### RECORDED DATA
──────────

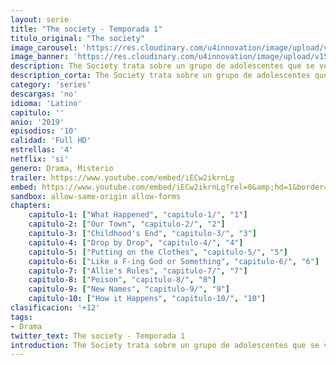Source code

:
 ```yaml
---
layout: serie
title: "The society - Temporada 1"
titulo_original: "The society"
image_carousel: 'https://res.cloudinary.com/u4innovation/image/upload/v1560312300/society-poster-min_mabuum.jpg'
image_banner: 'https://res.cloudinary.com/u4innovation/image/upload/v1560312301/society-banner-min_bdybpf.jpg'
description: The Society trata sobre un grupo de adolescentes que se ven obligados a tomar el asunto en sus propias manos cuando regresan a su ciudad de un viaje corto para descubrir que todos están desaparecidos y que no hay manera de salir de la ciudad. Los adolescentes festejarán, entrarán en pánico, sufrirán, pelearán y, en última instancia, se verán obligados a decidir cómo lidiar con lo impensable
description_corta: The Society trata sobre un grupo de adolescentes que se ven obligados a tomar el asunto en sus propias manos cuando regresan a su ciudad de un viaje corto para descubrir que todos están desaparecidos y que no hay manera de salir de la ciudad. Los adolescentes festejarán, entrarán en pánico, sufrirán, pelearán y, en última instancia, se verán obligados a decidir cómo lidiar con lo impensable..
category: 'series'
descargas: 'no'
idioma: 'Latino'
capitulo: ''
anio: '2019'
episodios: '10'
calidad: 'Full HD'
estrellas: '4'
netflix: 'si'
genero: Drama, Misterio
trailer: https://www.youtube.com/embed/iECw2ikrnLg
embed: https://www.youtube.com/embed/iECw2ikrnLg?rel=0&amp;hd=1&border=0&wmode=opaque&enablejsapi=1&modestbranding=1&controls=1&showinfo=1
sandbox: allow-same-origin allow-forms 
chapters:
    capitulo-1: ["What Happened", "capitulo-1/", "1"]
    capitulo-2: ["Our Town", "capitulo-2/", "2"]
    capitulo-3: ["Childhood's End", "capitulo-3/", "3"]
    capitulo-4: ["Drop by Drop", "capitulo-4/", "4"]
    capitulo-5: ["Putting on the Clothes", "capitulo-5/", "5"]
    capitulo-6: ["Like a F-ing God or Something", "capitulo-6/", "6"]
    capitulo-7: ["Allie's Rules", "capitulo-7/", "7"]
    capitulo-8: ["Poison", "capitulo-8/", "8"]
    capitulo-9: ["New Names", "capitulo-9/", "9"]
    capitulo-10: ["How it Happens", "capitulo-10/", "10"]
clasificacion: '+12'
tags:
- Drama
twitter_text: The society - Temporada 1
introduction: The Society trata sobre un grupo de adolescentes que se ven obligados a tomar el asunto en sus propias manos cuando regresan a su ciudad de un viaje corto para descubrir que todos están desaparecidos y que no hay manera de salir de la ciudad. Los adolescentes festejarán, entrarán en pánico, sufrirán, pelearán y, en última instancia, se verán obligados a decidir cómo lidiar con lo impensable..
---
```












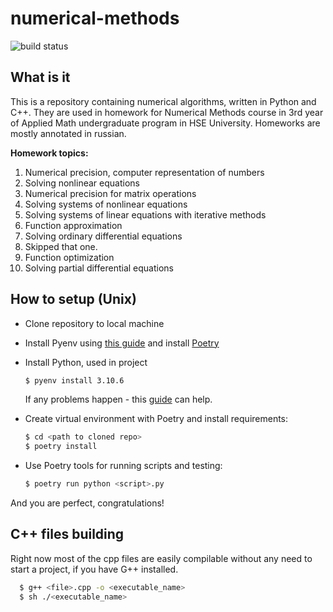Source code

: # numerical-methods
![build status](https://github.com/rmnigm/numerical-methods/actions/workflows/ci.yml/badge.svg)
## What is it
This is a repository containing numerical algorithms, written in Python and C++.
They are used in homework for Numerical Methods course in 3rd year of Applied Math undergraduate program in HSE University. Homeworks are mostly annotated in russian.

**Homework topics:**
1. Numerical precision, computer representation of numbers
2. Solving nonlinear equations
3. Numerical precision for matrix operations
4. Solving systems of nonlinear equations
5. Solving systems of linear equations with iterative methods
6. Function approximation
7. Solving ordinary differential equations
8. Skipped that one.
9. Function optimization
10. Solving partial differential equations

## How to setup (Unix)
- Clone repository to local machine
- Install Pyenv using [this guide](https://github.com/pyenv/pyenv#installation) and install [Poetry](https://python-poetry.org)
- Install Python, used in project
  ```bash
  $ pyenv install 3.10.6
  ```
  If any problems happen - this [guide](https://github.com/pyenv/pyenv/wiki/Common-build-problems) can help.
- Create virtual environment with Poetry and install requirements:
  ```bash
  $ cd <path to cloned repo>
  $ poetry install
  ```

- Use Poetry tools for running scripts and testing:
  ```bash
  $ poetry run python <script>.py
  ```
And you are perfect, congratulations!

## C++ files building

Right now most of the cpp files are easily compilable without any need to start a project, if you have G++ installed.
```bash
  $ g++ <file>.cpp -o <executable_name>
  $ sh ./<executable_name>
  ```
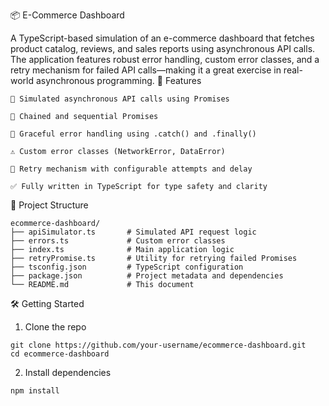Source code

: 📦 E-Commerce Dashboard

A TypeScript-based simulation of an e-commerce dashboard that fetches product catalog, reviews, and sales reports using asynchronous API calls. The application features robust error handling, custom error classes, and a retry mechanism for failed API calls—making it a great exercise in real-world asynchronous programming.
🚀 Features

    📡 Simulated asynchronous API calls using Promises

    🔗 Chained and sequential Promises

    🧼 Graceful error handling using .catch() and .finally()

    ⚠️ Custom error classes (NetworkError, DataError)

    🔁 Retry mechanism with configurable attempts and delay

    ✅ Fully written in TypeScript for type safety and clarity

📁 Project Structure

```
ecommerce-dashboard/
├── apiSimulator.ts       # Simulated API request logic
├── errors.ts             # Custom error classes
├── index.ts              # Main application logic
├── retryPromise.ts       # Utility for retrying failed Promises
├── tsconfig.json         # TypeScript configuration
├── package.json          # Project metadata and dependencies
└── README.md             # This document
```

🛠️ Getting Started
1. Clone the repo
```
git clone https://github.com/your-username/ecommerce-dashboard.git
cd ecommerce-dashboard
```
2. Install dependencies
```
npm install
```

──────────

### TRY IT
Without any of the pictures, set the entries down again exactly as written.

### REPLY
Source code

:
 ```yaml
---
layout: serie
title: "The society - Temporada 1"
titulo_original: "The society"
image_carousel: 'https://res.cloudinary.com/u4innovation/image/upload/v1560312300/society-poster-min_mabuum.jpg'
image_banner: 'https://res.cloudinary.com/u4innovation/image/upload/v1560312301/society-banner-min_bdybpf.jpg'
description: The Society trata sobre un grupo de adolescentes que se ven obligados a tomar el asunto en sus propias manos cuando regresan a su ciudad de un viaje corto para descubrir que todos están desaparecidos y que no hay manera de salir de la ciudad. Los adolescentes festejarán, entrarán en pánico, sufrirán, pelearán y, en última instancia, se verán obligados a decidir cómo lidiar con lo impensable
description_corta: The Society trata sobre un grupo de adolescentes que se ven obligados a tomar el asunto en sus propias manos cuando regresan a su ciudad de un viaje corto para descubrir que todos están desaparecidos y que no hay manera de salir de la ciudad. Los adolescentes festejarán, entrarán en pánico, sufrirán, pelearán y, en última instancia, se verán obligados a decidir cómo lidiar con lo impensable..
category: 'series'
descargas: 'no'
idioma: 'Latino'
capitulo: ''
anio: '2019'
episodios: '10'
calidad: 'Full HD'
estrellas: '4'
netflix: 'si'
genero: Drama, Misterio
trailer: https://www.youtube.com/embed/iECw2ikrnLg
embed: https://www.youtube.com/embed/iECw2ikrnLg?rel=0&amp;hd=1&border=0&wmode=opaque&enablejsapi=1&modestbranding=1&controls=1&showinfo=1
sandbox: allow-same-origin allow-forms 
chapters:
    capitulo-1: ["What Happened", "capitulo-1/", "1"]
    capitulo-2: ["Our Town", "capitulo-2/", "2"]
    capitulo-3: ["Childhood's End", "capitulo-3/", "3"]
    capitulo-4: ["Drop by Drop", "capitulo-4/", "4"]
    capitulo-5: ["Putting on the Clothes", "capitulo-5/", "5"]
    capitulo-6: ["Like a F-ing God or Something", "capitulo-6/", "6"]
    capitulo-7: ["Allie's Rules", "capitulo-7/", "7"]
    capitulo-8: ["Poison", "capitulo-8/", "8"]
    capitulo-9: ["New Names", "capitulo-9/", "9"]
    capitulo-10: ["How it Happens", "capitulo-10/", "10"]
clasificacion: '+12'
tags:
- Drama
twitter_text: The society - Temporada 1
introduction: The Society trata sobre un grupo de adolescentes que se ven obligados a tomar el asunto en sus propias manos cuando regresan a su ciudad de un viaje corto para descubrir que todos están desaparecidos y que no hay manera de salir de la ciudad. Los adolescentes festejarán, entrarán en pánico, sufrirán, pelearán y, en última instancia, se verán obligados a decidir cómo lidiar con lo impensable..
---
```












Source code

: # numerical-methods
![build status](https://github.com/rmnigm/numerical-methods/actions/workflows/ci.yml/badge.svg)
## What is it
This is a repository containing numerical algorithms, written in Python and C++.
They are used in homework for Numerical Methods course in 3rd year of Applied Math undergraduate program in HSE University. Homeworks are mostly annotated in russian.

**Homework topics:**
1. Numerical precision, computer representation of numbers
2. Solving nonlinear equations
3. Numerical precision for matrix operations
4. Solving systems of nonlinear equations
5. Solving systems of linear equations with iterative methods
6. Function approximation
7. Solving ordinary differential equations
8. Skipped that one.
9. Function optimization
10. Solving partial differential equations

## How to setup (Unix)
- Clone repository to local machine
- Install Pyenv using [this guide](https://github.com/pyenv/pyenv#installation) and install [Poetry](https://python-poetry.org)
- Install Python, used in project
  ```bash
  $ pyenv install 3.10.6
  ```
  If any problems happen - this [guide](https://github.com/pyenv/pyenv/wiki/Common-build-problems) can help.
- Create virtual environment with Poetry and install requirements:
  ```bash
  $ cd <path to cloned repo>
  $ poetry install
  ```

- Use Poetry tools for running scripts and testing:
  ```bash
  $ poetry run python <script>.py
  ```
And you are perfect, congratulations!

## C++ files building

Right now most of the cpp files are easily compilable without any need to start a project, if you have G++ installed.
```bash
  $ g++ <file>.cpp -o <executable_name>
  $ sh ./<executable_name>
  ```
Source code

: 📦 E-Commerce Dashboard

A TypeScript-based simulation of an e-commerce dashboard that fetches product catalog, reviews, and sales reports using asynchronous API calls. The application features robust error handling, custom error classes, and a retry mechanism for failed API calls—making it a great exercise in real-world asynchronous programming.
🚀 Features

    📡 Simulated asynchronous API calls using Promises

    🔗 Chained and sequential Promises

    🧼 Graceful error handling using .catch() and .finally()

    ⚠️ Custom error classes (NetworkError, DataError)

    🔁 Retry mechanism with configurable attempts and delay

    ✅ Fully written in TypeScript for type safety and clarity

📁 Project Structure

```
ecommerce-dashboard/
├── apiSimulator.ts       # Simulated API request logic
├── errors.ts             # Custom error classes
├── index.ts              # Main application logic
├── retryPromise.ts       # Utility for retrying failed Promises
├── tsconfig.json         # TypeScript configuration
├── package.json          # Project metadata and dependencies
└── README.md             # This document
```

🛠️ Getting Started
1. Clone the repo
```
git clone https://github.com/your-username/ecommerce-dashboard.git
cd ecommerce-dashboard
```
2. Install dependencies
```
npm install
```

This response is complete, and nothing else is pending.